I can tell she’s fighting back the urge to put him in his place. “Unless you are willing to help us,” she says tightly, “I certainly will be.”

He makes the sign of the cross. “Grave robbing is a sin.”

I mutter, “So is murder and mass extinction.”

Joseph has, according to Nelly Dean, been in the know about the Society nearly from the first week we made contact with her. Apparently, he spent much time in church praying for all our souls, and for Mrs. Dean’s, too, as he initially accused her of devil-inspired insanity. But he came around for one of her status checks, and I guess, outside of the witchcraft he initially accused her of, also came around to believing we were legit. That hasn’t stopped him from reminding us every so many minutes that what we’re about to do is pretty damn awful.

Look, I’m not arguing with him. Does he think I want to be out in these godforsaken, damp moors, digging up some woman who locals claim is a ghost that haunts the area to this day? Hell, no. But I also don’t want to find out that a popular book like
Wuthering Heights
has its Timeline destroyed because the Society was too squeamish to get their hands dirty.

Joseph prays loudly as Alice and I tear into the grass covering Catherine Earnshaw Linton’s grave. The Librarian told us a little about what to expect once we uncover her coffin.
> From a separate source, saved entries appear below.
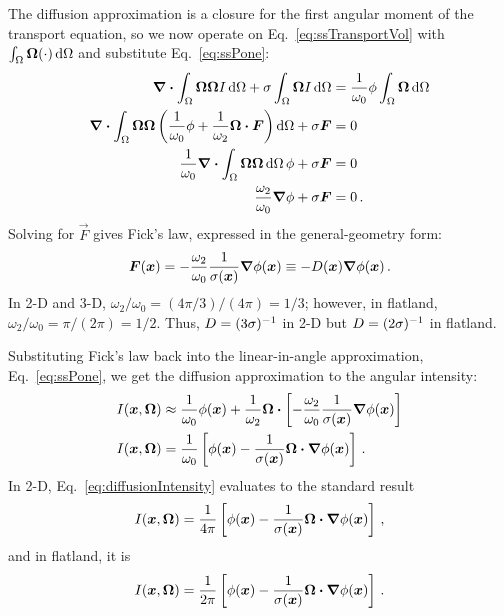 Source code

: The diffusion approximation is a closure for the first angular moment of
the transport equation, so we now operate on Eq.~\eqref{eq:ssTransportVol} with
$\int_\Omega \bm{\Omega} (\cdot) \mathop{}\!\mathrm{d} \Omega$ and substitute
Eq.~\eqref{eq:ssPone}:
\begin{align*}
  \bm{\nabla} \bm{\cdot} \int_\Omega \bm{\Omega} \bm{\Omega} I
  \mathop{}\!\mathrm{d}\Omega
  + \sigma \int_\Omega \bm{\Omega} I \mathop{}\!\mathrm{d}\Omega
  &= \frac{1}{\omega_0} \phi \int_\Omega \bm{\Omega} \mathop{}\!\mathrm{d}\Omega
  \\
  \bm{\nabla} \bm{\cdot} \int_\Omega \bm{\Omega} \bm{\Omega} \left(
  \frac{1}{\omega_0}\phi + \frac{1}{\omega_2} \bm{\Omega} \bm{\cdot} \bm{F}
  \right)
  \mathop{}\!\mathrm{d}\Omega
  + \sigma \bm{F}
  &= 0
  \\
  \frac{1}{\omega_0} \bm{\nabla} \bm{\cdot} \int_\Omega \bm{\Omega} \bm{\Omega}
  \mathop{}\!\mathrm{d}\Omega\, \phi 
  + \sigma \bm{F} &= 0
  \\
  \frac{\omega_2}{\omega_0} \bm{\nabla} \phi + \sigma \bm{F} &= 0 \,.
\end{align*}
Solving for $\vec{F}$ gives Fick's law, expressed in the general-geometry form:
\begin{equation} \label{eq:fickGeneral}
  \bm{F}(\bm{x})
  = - \frac{\omega_2}{\omega_0} \frac{1}{\sigma(\bm{x})} \bm{\nabla} \phi(\bm{x})
  \equiv -D(\bm{x}) \bm{\nabla} \phi(\bm{x})\,.
\end{equation}
In 2-D and 3-D, $\omega_2/\omega_0 = (4\pi / 3) / (4\pi) = 1/3$; however, in
flatland, $\omega_2/\omega_0 = \pi / (2\pi) = 1/2$. Thus, $D=(3\sigma)^{-1}$ in
2-D but $D=(2\sigma)^{-1}$ in flatland.

Substituting Fick's law back into the linear-in-angle approximation,
Eq.~\eqref{eq:ssPone}, we get the diffusion approximation to the angular
intensity:
\begin{align} \nonumber
  I(\bm{x}, \bm{\Omega})
  &\approx \frac{1}{\omega_0} \phi(\bm{x})
  + \frac{1}{\omega_2} \bm{\Omega} \bm{\cdot} \left[ - \frac{\omega_2}{\omega_0}
  \frac{1}{\sigma(\bm{x})} \bm{\nabla} \phi(\bm{x}) \right]
  \\ \label{eq:diffusionIntensity}
  I(\bm{x}, \bm{\Omega})
  &= \frac{1}{\omega_0} \left[ \phi(\bm{x})
  - \frac{1}{\sigma(\bm{x})}
  \bm{\Omega} \bm{\cdot} \bm{\nabla} \phi(\bm{x}) \right] \,.
\end{align}
In 2-D, Eq.~\eqref{eq:diffusionIntensity} evaluates to the standard result
\begin{equation*}
 I(\bm{x}, \bm{\Omega})
= \frac{1}{4\pi} \left[ \phi(\bm{x}) - \frac{1}{\sigma(\bm{x})} \bm{\Omega}
\bm{\cdot} \bm{\nabla} \phi(\bm{x}) \right] \,,
\end{equation*}
and in flatland, it is
\begin{equation}\label{eq:flatlandDiffusion}
 I(\bm{x}, \bm{\Omega})
= \frac{1}{2\pi} \left[ \phi(\bm{x}) - \frac{1}{\sigma(\bm{x})} \bm{\Omega}
\bm{\cdot} \bm{\nabla} \phi(\bm{x}) \right]\,.
\end{equation}

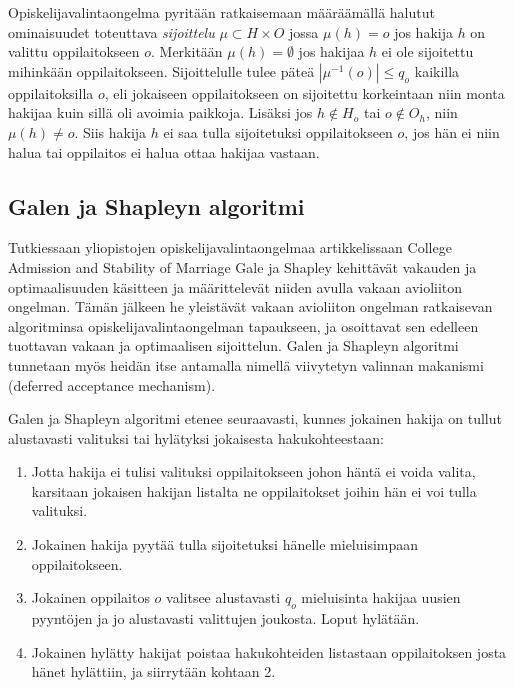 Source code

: \documentclass[gradu, twoside]{tktltiki}
\begin{document}
Opiskelijavalintaongelma pyritään ratkaisemaan määräämällä halutut
ominaisuudet toteuttava \emph{sijoittelu} $\mu \subset H \times O$
jossa $\mu(h) = o$ jos hakija $h$ on valittu oppilaitokseen $o$.
Merkitään $\mu(h) = \emptyset$ jos hakijaa $h$ ei ole sijoitettu
mihinkään oppilaitokseen. Sijoittelulle tulee päteä $|\mu^{-1}(o)|
\leq q_o$ kaikilla oppilaitoksilla $o$, eli jokaiseen oppilaitokseen
on sijoitettu korkeintaan niin monta hakijaa kuin sillä oli avoimia
paikkoja. Lisäksi jos $h \notin H_o$ tai $o \notin O_h$, niin $\mu(h)
\neq o$. Siis hakija $h$ ei saa tulla sijoitetuksi oppilaitokseen $o$,
jos hän ei niin halua tai oppilaitos ei halua ottaa hakijaa vastaan.

\subsection{Galen ja Shapleyn algoritmi}

Tutkiessaan yliopistojen opiskelijavalintaongelmaa artikkelissaan
College Admission and Stability of Marriage Gale ja Shapley kehittävät
vakauden ja optimaalisuuden käsitteen ja määrittelevät niiden avulla
vakaan avioliiton ongelman. Tämän jälkeen he yleistävät vakaan
avioliiton ongelman ratkaisevan algoritminsa opiskelijavalintaongelman
tapaukseen, ja osoittavat sen edelleen tuottavan vakaan ja
optimaalisen sijoittelun. Galen ja Shapleyn algoritmi tunnetaan myös
heidän itse antamalla nimellä viivytetyn valinnan makanismi (deferred
acceptance mechanism). \cite{galeshapley62}

Galen ja Shapleyn algoritmi etenee seuraavasti, kunnes jokainen hakija
on tullut alustavasti valituksi tai hylätyksi jokaisesta
hakukohteestaan:

\begin{enumerate}
\item Jotta hakija ei tulisi valituksi oppilaitokseen johon häntä ei
  voida valita, karsitaan jokaisen hakijan listalta ne oppilaitokset
  joihin hän ei voi tulla valituksi.

\item Jokainen hakija pyytää tulla sijoitetuksi hänelle mieluisimpaan
  oppilaitokseen.

\item Jokainen oppilaitos $o$ valitsee alustavasti $q_o$ mieluisinta
  hakijaa uusien pyyntöjen ja jo alustavasti valittujen joukosta.
  Loput hylätään.

\item Jokainen hylätty hakijat poistaa hakukohteiden listastaan
  oppilaitoksen josta hänet hylättiin, ja siirrytään kohtaan 2.
\end{enumerate}
\end{document}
One side will already be open, so the body will most likely be in poor condition. Apparently one of these dudes wanted his coffin open, too, so they could, what, stretch their dead hands out to one another or something? To this day, some people think crap like this is romantic. FYI: it’s not. For all we know, the ghosts of both Cathy and her lover (brother?) Heathcliff will come and scare the shit out of us for daring to desecrate their resting place. But I’ll give it to Alice—she’s right here with me, digging into the grass and dirt, acting like she’s having tea in her palace back in Wonderland rather than sweating and freezing all at once in a graveyard. It takes us longer than I thought it would before our shovels hit wood, though, and even then, we both pause and look up at Mrs. Dean and Joseph.

“Last chance,” I say kindly, even though I’ll be pissed if Alice and I did this all for nothing. Alice, for her part, is breathing hard but doesn’t complain once.

God, I am so taken with this woman. I mean, she didn’t even blink when she found out what we had to do. Well, she mentioned it was ghoulish, but it wasn’t like she said no or even had doubts. And that’s another thing that is so crazy attractive about her—she does what has to be done.

Dean and Joseph exchange anxious looks; there is anguish and fear on both their faces. They’re spooked, I realize, and have spent the better part of the last half hour glancing around the graveyard like they expect ghosts to pop up, too. Hell, I’ve been in some crazy Timelines before, but never actually encountered a ghost before, so this is all pretty damn unnerving and their behavior isn’t helping matters. But after a long, meaningful moment during which nothing is said, they both nod. “Yes,” Nelly Dean says softly. “If it means our . . . Timeline, as it is, will be spared the horrors others have had to face, then yes. Catherine would not wish us all to go to hell.”

Joseph glances around fervently. “Heathcliff would.”

Mrs. Dean does not argue with him.

Alice and I carefully scrape the rest of the dirt off the top of the grave, leaving the side the Librarian referenced untouched and still covered as best as possible. Then I take out a small crowbar I brought along with us to 1847BRO-WH and gently pry up a couple of the planks on the other side. The last thing I want is an unstable coffin to collapse.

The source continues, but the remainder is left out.